Provided entries:
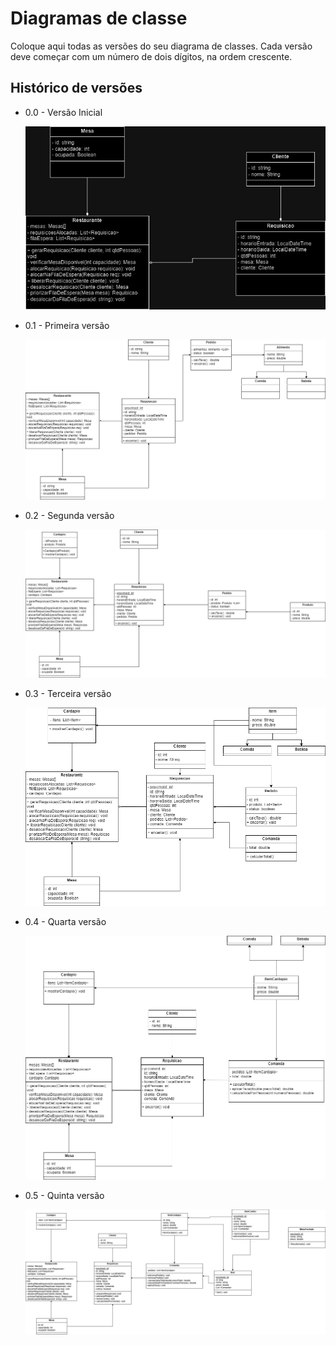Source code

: # Diagramas de classe
Coloque aqui todas as versões do seu diagrama de classes. Cada versão deve começar com um número de dois dígitos, na ordem crescente.

## Histórico de versões

* 0.0 - Versão Inicial

    ![UML](letsburn-v.0.0.jpg)
  
* 0.1 - Primeira versão

    ![UML1](letsburn-v.0.1.jpg.png)
  
* 0.2 - Segunda versão

    ![UML2](letsburn-v.0.2.jpg)
  
* 0.3 - Terceira versão

    ![UML3](lestburn-v.03.jpg)
  
* 0.4 - Quarta versão

    ![UML4](lestburn-v.04.jpg)
  
* 0.5 - Quinta versão

    ![UML5](letsburn-v.06.jpg)
  

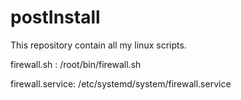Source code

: # postInstall

This repository contain all my linux scripts.

firewall.sh : /root/bin/firewall.sh

firewall.service: /etc/systemd/system/firewall.service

To do: Say how many lines in the listing above include the word "firewall". Nothing but the number is needed.

Reply to the task: 2